Heasuk Lee scite author profile

TLRs mediate diverse signaling after recognition of evolutionary conserved pathogen-associated molecular patterns such as LPS and lipopeptides. Both TLR2 and TLR4 are known to trigger a protective immune response as well as cellular apoptosis. In this study, we present evidence that TLR4, but not TLR2, mediates an autoregulatory apoptosis of activated microglia. Brain microglia underwent apoptosis upon stimulation with TLR4 ligand (LPS), but not TLR2 ligands (Pam3Cys-Ser-Lys4, peptidoglycan, and lipoteichoic acid). Based on studies using TLR2-deficient or TLR4 mutant mice and TLR dominant-negative mutants, we also demonstrated that TLR4, but not TLR2, is necessary for microglial apoptosis. The critical difference between TLR2 and TLR4 signalings in microglia was IFN regulatory factor-3 (IRF-3) activation, followed by IFN-β expression: while TLR4 agonist induced the activation of IRF-3/IFN-β pathway, TLR2 did not.
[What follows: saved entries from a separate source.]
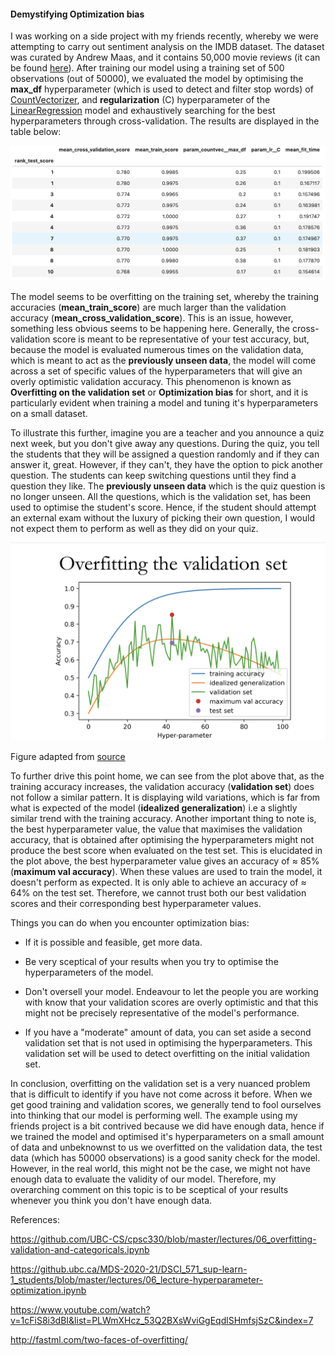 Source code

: #### **Demystifying Optimization bias**

I was working on a side project with my friends recently, whereby we were attempting to carry out sentiment analysis on the IMDB dataset. The dataset was curated by Andrew Maas, and it contains 50,000 movie reviews (it can be found [here](https://www.kaggle.com/utathya/imdb-review-dataset/download)). After training our model using a training set of 500 observations (out of 50000), we evaluated the model by optimising the **max_df** hyperparameter (which is used to detect and filter stop words) of [CountVectorizer](https://scikit-learn.org/stable/modules/generated/sklearn.feature_extraction.text.CountVectorizer.html), and **regularization** (C) hyperparameter of the [LinearRegression](https://scikit-learn.org/stable/modules/generated/sklearn.linear_model.LinearRegression.html) model and exhaustively searching for the best hyperparameters through cross-validation. The results are displayed in the table below: 

![](table1.png)

The model seems to be overfitting on the training set, whereby the training accuracies (**mean_train_score**) are much larger than the validation accuracy (**mean_cross_validation_score**). This is an issue, however, something less obvious seems to be happening here. Generally, the cross-validation score is meant to be representative of your test accuracy, but, because the model is evaluated numerous times on the validation data, which is meant to act as the **previously unseen data**, the model will come across a set of specific values of the hyperparameters that will give an overly optimistic validation accuracy. This phenomenon is known as **Overfitting on the validation set** or **Optimization bias** for short, and it is particularly evident when training a model and tuning it's hyperparameters on a small dataset. 


To illustrate this further, imagine you are a teacher and you announce a quiz next week, but you don't give away any questions. 
During the quiz, you tell the students that they will be assigned a question randomly and if they can answer it, great. However, if they can't, they have the option to pick another question. The students can keep switching questions until they find a question they like. The **previously unseen data** which is the quiz question is no longer unseen. All the questions, which is the validation set, has been used to optimise the student's score. Hence, if the student should attempt an external exam without the luxury of picking their own question, I would not expect them to perform as well as they did on your quiz. 

![](new_hypparam.png)

Figure adapted from [source](https://amueller.github.io/COMS4995-s20/slides/aml-03-supervised-learning/#22)


To further drive this point home, we can see from the plot above that, as the training accuracy increases, the validation accuracy (**validation set**) does not follow a similar pattern. It is displaying wild variations, which is far from what is expected of the model (**idealized generalization**) i.e a slightly similar trend with the training accuracy. Another important thing to note is, the best hyperparameter value, the value that maximises the validation accuracy, that is obtained after optimising the hyperparameters might not produce the best score when evaluated on the test set. This is elucidated in the plot above, the best hyperparameter value gives an accuracy of $\approx$ 85% (**maximum val accuracy**). When these values are used to train the model, it doesn't perform as expected. It is only able to achieve an accuracy of $\approx$ 64% on the test set. Therefore, we cannot trust both our best validation scores and their corresponding best hyperparameter values.      


Things you can do when you encounter optimization bias:

- If it is possible and feasible, get more data. 

- Be very sceptical of your results when you try to optimise the hyperparameters of the model.

- Don't oversell your model. Endeavour to let the people you are working with know that your validation scores are overly optimistic and that this might not be precisely representative of the model's performance. 

- If you have a "moderate" amount of data, you can set aside a second validation set that is not used in optimising the hyperparameters. This validation set will be used to detect overfitting on the initial validation set. 


In conclusion, overfitting on the validation set is a very nuanced problem that is difficult to identify if you have not come across it before. When we get good training and validation scores, we generally tend to fool ourselves into thinking that our model is performing well. The example using my friends project is a bit contrived because we did have enough data, hence if we trained the model and optimised it's hyperparameters on a small amount of data and unbeknownst to us we overfitted on the validation data, the test data (which has 50000 observations) is a good sanity check for the model. However, in the real world, this might not be the case, we might not have enough data to evaluate the validity of our model. Therefore, my overarching comment on this topic is to be sceptical of your results whenever you think you don't have enough data.  






References:

https://github.com/UBC-CS/cpsc330/blob/master/lectures/06_overfitting-validation-and-categoricals.ipynb

https://github.ubc.ca/MDS-2020-21/DSCI_571_sup-learn-1_students/blob/master/lectures/06_lecture-hyperparameter-optimization.ipynb

https://www.youtube.com/watch?v=1cFiS8i3dBI&list=PLWmXHcz_53Q2BXsWviGgEqdlSHmfsjSzC&index=7

http://fastml.com/two-faces-of-overfitting/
Nevertheless, both TLR2 and TLR4 agonists strongly induced NF-κB activation and NO production in microglia. Neutralizing Ab against IFN-β attenuated TLR4-mediated microglial apoptosis. IFN-β alone, however, did not induce a significant cell death. Meanwhile, TLR2 activation induced microglial apoptosis with help of IFN-β, indicating that IFN-β production following IRF-3 activation determines the apoptogenic action of TLR signaling. TLR4-mediated microglial apoptosis was mediated by MyD88 and Toll/IL-1R domain-containing adaptor-inducing IFN-β, and was associated with caspase-11 and -3 activation rather than Fas-associated death domain protein/caspase-8 pathway. Taken together, TLR4 appears to signal a microglial apoptosis via autocrine/paracrine IFN-β production, which may act as an apoptotic sensitizer.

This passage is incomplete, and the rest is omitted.